Aging sheepman and Alpine expert Zachary Teller (Spencer Tracy) hears of a terrible air crash in the Swiss Alps on a mountain he knows better than anybody. Zachary is very superstitious and refuses to climb the mountain as he has already had a few near-fatal accidents upon its slopes. A rescue party sets off to the crash site but is forced to turn back when their guide – one of Zachary's close friends – is killed in a tragic fall. Later, Zachary's impetuous and cold-hearted younger brother Chris (Robert Wagner) decides to go to the crash site to find loot and make himself rich. Zachary is appalled at the idea – he calls it pick-pocketing the dead within the sight of God – but he knows his brother will surely die if he tries to climb alone. Therefore he joins him on the hazardous climb. When they reach the crash site, they discover a young Hindu woman still alive in the wreckage. Chris wants to leave her to die so that he can fill his pockets with loot; Zachary is determined to bring her down to safety at all costs. Soon the brothers are locked in a furious moral feud.

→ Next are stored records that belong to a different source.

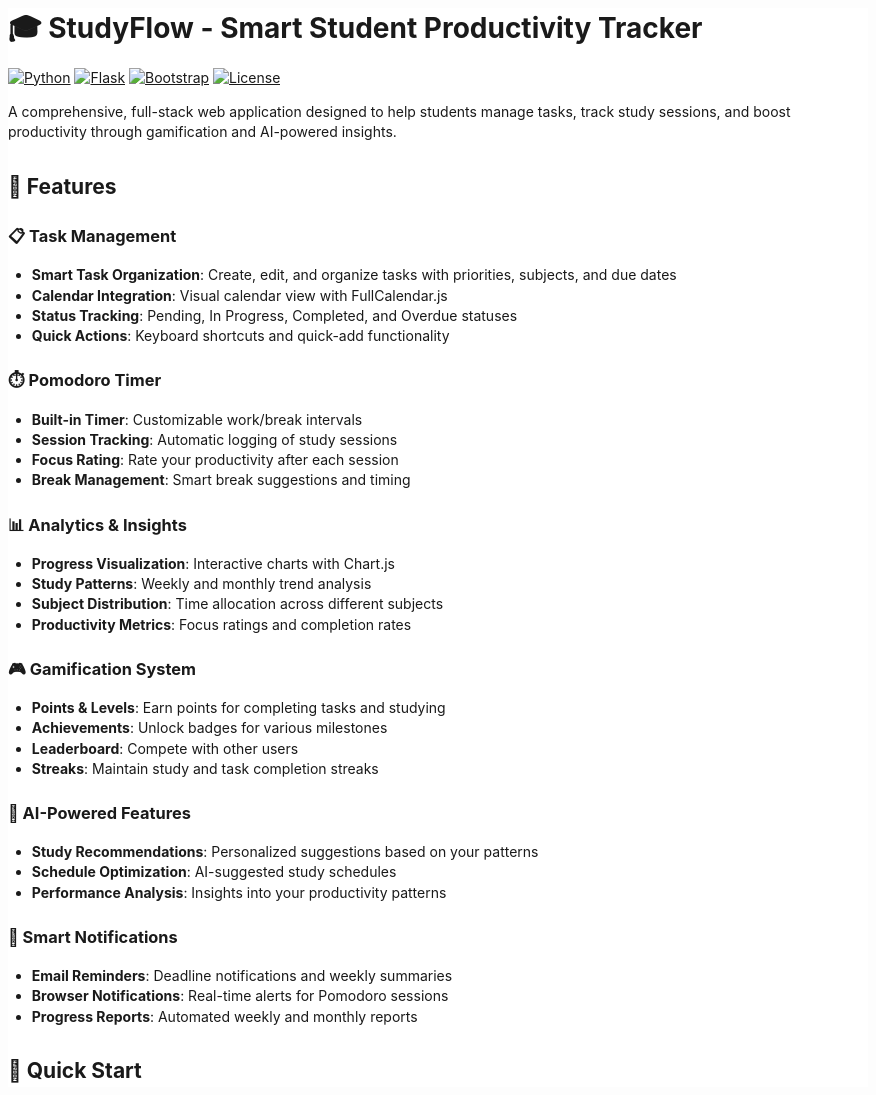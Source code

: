 # 🎓 StudyFlow - Smart Student Productivity Tracker

[![Python](https://img.shields.io/badge/Python-3.11+-blue.svg)](https://python.org)
[![Flask](https://img.shields.io/badge/Flask-2.3+-green.svg)](https://flask.palletsprojects.com/)
[![Bootstrap](https://img.shields.io/badge/Bootstrap-5.3-purple.svg)](https://getbootstrap.com/)
[![License](https://img.shields.io/badge/License-MIT-yellow.svg)](LICENSE)

A comprehensive, full-stack web application designed to help students manage tasks, track study sessions, and boost productivity through gamification and AI-powered insights.

## 🌟 Features

### 📋 Task Management
- **Smart Task Organization**: Create, edit, and organize tasks with priorities, subjects, and due dates
- **Calendar Integration**: Visual calendar view with FullCalendar.js
- **Status Tracking**: Pending, In Progress, Completed, and Overdue statuses
- **Quick Actions**: Keyboard shortcuts and quick-add functionality

### ⏱️ Pomodoro Timer
- **Built-in Timer**: Customizable work/break intervals
- **Session Tracking**: Automatic logging of study sessions
- **Focus Rating**: Rate your productivity after each session
- **Break Management**: Smart break suggestions and timing

### 📊 Analytics & Insights
- **Progress Visualization**: Interactive charts with Chart.js
- **Study Patterns**: Weekly and monthly trend analysis
- **Subject Distribution**: Time allocation across different subjects
- **Productivity Metrics**: Focus ratings and completion rates

### 🎮 Gamification System
- **Points & Levels**: Earn points for completing tasks and studying
- **Achievements**: Unlock badges for various milestones
- **Leaderboard**: Compete with other users
- **Streaks**: Maintain study and task completion streaks

### 🤖 AI-Powered Features
- **Study Recommendations**: Personalized suggestions based on your patterns
- **Schedule Optimization**: AI-suggested study schedules
- **Performance Analysis**: Insights into your productivity patterns

### 📧 Smart Notifications
- **Email Reminders**: Deadline notifications and weekly summaries
- **Browser Notifications**: Real-time alerts for Pomodoro sessions
- **Progress Reports**: Automated weekly and monthly reports

## 🚀 Quick Start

Tracy does very well as the older Teller brother. He is such a skilled actor, so very watchable. There are very few films where he doesn't command attention, and in this one his morally righteous mountain man is at once lovable and deeply humbling. Wagner is quite good too as the selfish younger brother. Obviously they don't suit each other as siblings, but the point about their incompatibility as on-screen brothers has been laboured enough. Edward Dmytryck shoots the film in glorious VistaVision, capturing his Alpine scenery in breathtaking beauty. If nothing else, this is a truly great-looking film. The narrative is rather slow in parts, particularly the opening, but it builds to some genuinely hair-raising climbing sequences later on. The ascent of the brothers to the wreck site is powerfully done, with one moment in particular (when Wagner slips and the rope slides through Tracy's hands, burning and bloodying his palms as he tries to break his fall) that lingers long in the memory. A solid character film – almost a two-hander play with a more spectacular backdrop than most – The Mountain is a very worthwhile 105 minutes.